Crude oil futures tumbled in early trading today after government data showed surprising buildup in oil inventories.
On Tuesday, crude oil futures softened on lowered expectations about Chinese demand and reactions to mixed economic data. The expiring July WTI futures contract settled 61 cents, or 0.8 percent, lower. August futures, the new front month, swooned as much as $2.33, or 3.0 percent, after the weekly oil inventory report was released by the US Energy Department this morning.
Wall Street analysts had been looking for the government to report a drawdown of between 800,000 and 1.2 million barrels in crude oil stocks despite estimates for a 3.7-million-barrel build from the American Petroleum Institute. Actual inventories increased by 2.0 million barrels.

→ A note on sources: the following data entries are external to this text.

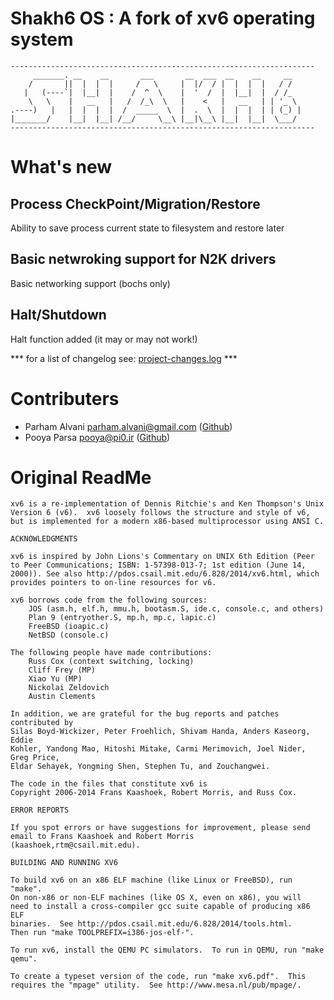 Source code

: # Shakh6 OS : A fork of xv6 operating system

```
--------------------------------------------------------------------
	 _______. __    __       ___       __  ___  __    __     __   
	/       ||  |  |  |     /   \     |  |/  / |  |  |  |   / /   
   |   (----`|  |__|  |    /  ^  \    |  '  /  |  |__|  |  / /_   
	\   \    |   __   |   /  /_\  \   |    <   |   __   | | '_ \  
.----)   |   |  |  |  |  /  _____  \  |  .  \  |  |  |  | | (_) | 
|_______/    |__|  |__| /__/     \__\ |__|\__\ |__|  |__|  \___/  
--------------------------------------------------------------------
```

# What's new

## Process CheckPoint/Migration/Restore

Ability to save process current state to filesystem and restore later

## Basic netwroking support for N2K drivers

Basic networking support (bochs only)

## Halt/Shutdown

Halt function added (it may or may not work!)
   
   
*** for a list of changelog see: [project-changes.log](project-changes.log) ***

# Contributers

- Parham Alvani <parham.alvani@gmail.com> ([Github](https://github.com/1995parham))
- Pooya Parsa <pooya@pi0.ir> ([Github](https://github.com/pi0))

# Original ReadMe
    xv6 is a re-implementation of Dennis Ritchie's and Ken Thompson's Unix
    Version 6 (v6).  xv6 loosely follows the structure and style of v6,
    but is implemented for a modern x86-based multiprocessor using ANSI C.
    
    ACKNOWLEDGMENTS
    
    xv6 is inspired by John Lions's Commentary on UNIX 6th Edition (Peer
    to Peer Communications; ISBN: 1-57398-013-7; 1st edition (June 14,
    2000)). See also http://pdos.csail.mit.edu/6.828/2014/xv6.html, which
    provides pointers to on-line resources for v6.
    
    xv6 borrows code from the following sources:
        JOS (asm.h, elf.h, mmu.h, bootasm.S, ide.c, console.c, and others)
        Plan 9 (entryother.S, mp.h, mp.c, lapic.c)
        FreeBSD (ioapic.c)
        NetBSD (console.c)
    
    The following people have made contributions:
        Russ Cox (context switching, locking)
        Cliff Frey (MP)
        Xiao Yu (MP)
        Nickolai Zeldovich
        Austin Clements
    
    In addition, we are grateful for the bug reports and patches contributed by
    Silas Boyd-Wickizer, Peter Froehlich, Shivam Handa, Anders Kaseorg, Eddie
    Kohler, Yandong Mao, Hitoshi Mitake, Carmi Merimovich, Joel Nider, Greg Price,
    Eldar Sehayek, Yongming Shen, Stephen Tu, and Zouchangwei.
    
    The code in the files that constitute xv6 is
    Copyright 2006-2014 Frans Kaashoek, Robert Morris, and Russ Cox.
    
    ERROR REPORTS
    
    If you spot errors or have suggestions for improvement, please send
    email to Frans Kaashoek and Robert Morris (kaashoek,rtm@csail.mit.edu). 
    
    BUILDING AND RUNNING XV6
    
    To build xv6 on an x86 ELF machine (like Linux or FreeBSD), run "make".
    On non-x86 or non-ELF machines (like OS X, even on x86), you will
    need to install a cross-compiler gcc suite capable of producing x86 ELF
    binaries.  See http://pdos.csail.mit.edu/6.828/2014/tools.html.
    Then run "make TOOLPREFIX=i386-jos-elf-".
    
    To run xv6, install the QEMU PC simulators.  To run in QEMU, run "make qemu".
    
    To create a typeset version of the code, run "make xv6.pdf".  This
    requires the "mpage" utility.  See http://www.mesa.nl/pub/mpage/.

There were surprises in the product numbers as well. Street estimates of shifts in gasoline inventories varied from a 100,000-barrel decline to a 500,000-barrel build, while the API eyed an 810,000-barrel increase. Definitive numbers from the Energy Department showed gasoline stores declining by 800,000 barrels.
Distillate stocks increased by 300,000 barrels according to government data, a smaller build than the 1.3-million-barrel increase forecast by analysts and the 1.1-million-barrel increase estimated by the API.
The government reported refineries operating at 89.4 percent of capacity last week. Analysts had forecast usage to remain flat at 87.9 percent. Energy Department figures showed gasoline production decreased to an average 9.3 million barrels per day, while average daily distillate fuel production increased to 4.3 million barrels.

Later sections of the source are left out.